§ Problem details:
Give back the records that follow exactly, images excluded.

§ Supplied material:
::::::::::

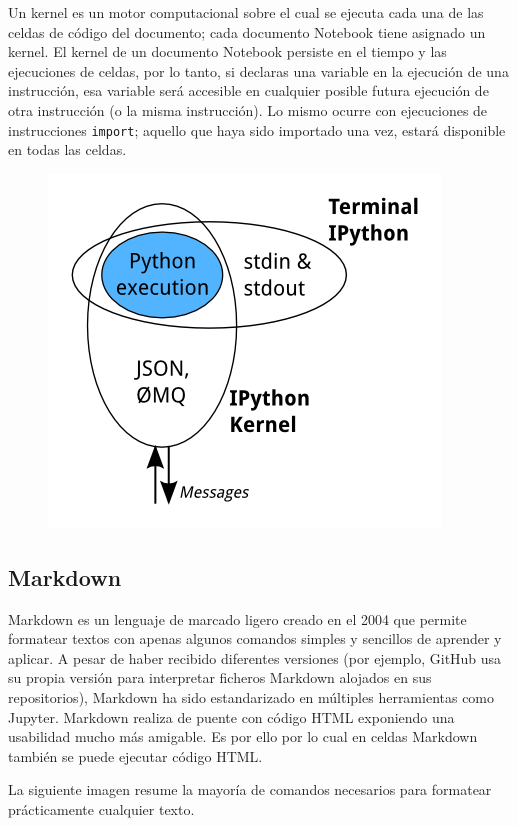 \documentclass[11pt]{article}
\makeatletter
\def\maxwidth{\ifdim\Gin@nat@width>\linewidth\linewidth
    \else\Gin@nat@width\fi}
\let\Oldincludegraphics\includegraphics
\renewcommand{\includegraphics}[1]{\Oldincludegraphics[width=.8\maxwidth]{#1}}
\makeatother
\begin{document}
    Un kernel es un motor computacional sobre el cual se ejecuta cada una de
las celdas de código del documento; cada documento Notebook tiene
asignado un kernel. El kernel de un documento Notebook persiste en el
tiempo y las ejecuciones de celdas, por lo tanto, si declaras una
variable en la ejecución de una instrucción, esa variable será accesible
en cualquier posible futura ejecución de otra instrucción (o la misma
instrucción). Lo mismo ocurre con ejecuciones de instrucciones
\texttt{import}; aquello que haya sido importado una vez, estará
disponible en todas las celdas.

    \begin{figure}
\centering
\includegraphics{kernel-pipeline.png}
\caption{}
\end{figure}

    \subsection{Markdown}\label{markdown}

    Markdown es un lenguaje de marcado ligero creado en el 2004 que permite
formatear textos con apenas algunos comandos simples y sencillos de
aprender y aplicar. A pesar de haber recibido diferentes versiones (por
ejemplo, GitHub usa su propia versión para interpretar ficheros Markdown
alojados en sus repositorios), Markdown ha sido estandarizado en
múltiples herramientas como Jupyter. Markdown realiza de puente con
código HTML exponiendo una usabilidad mucho más amigable. Es por ello
por lo cual en celdas Markdown también se puede ejecutar código HTML.

La siguiente imagen resume la mayoría de comandos necesarios para
formatear prácticamente cualquier texto.
\end{document}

::::::::::

§ Response to this task:
 \documentclass[11pt]{article}
\makeatletter
\def\maxwidth{\ifdim\Gin@nat@width>\linewidth\linewidth
    \else\Gin@nat@width\fi}
\let\Oldincludegraphics\includegraphics
\renewcommand{\includegraphics}[1]{\Oldincludegraphics[width=.8\maxwidth]{#1}}
\makeatother
\begin{document}
    Un kernel es un motor computacional sobre el cual se ejecuta cada una de
las celdas de código del documento; cada documento Notebook tiene
asignado un kernel. El kernel de un documento Notebook persiste en el
tiempo y las ejecuciones de celdas, por lo tanto, si declaras una
variable en la ejecución de una instrucción, esa variable será accesible
en cualquier posible futura ejecución de otra instrucción (o la misma
instrucción). Lo mismo ocurre con ejecuciones de instrucciones
\texttt{import}; aquello que haya sido importado una vez, estará
disponible en todas las celdas.

    \begin{figure}
\centering
\includegraphics{kernel-pipeline.png}
\caption{}
\end{figure}

    \subsection{Markdown}\label{markdown}

    Markdown es un lenguaje de marcado ligero creado en el 2004 que permite
formatear textos con apenas algunos comandos simples y sencillos de
aprender y aplicar. A pesar de haber recibido diferentes versiones (por
ejemplo, GitHub usa su propia versión para interpretar ficheros Markdown
alojados en sus repositorios), Markdown ha sido estandarizado en
múltiples herramientas como Jupyter. Markdown realiza de puente con
código HTML exponiendo una usabilidad mucho más amigable. Es por ello
por lo cual en celdas Markdown también se puede ejecutar código HTML.

La siguiente imagen resume la mayoría de comandos necesarios para
formatear prácticamente cualquier texto.
\end{document}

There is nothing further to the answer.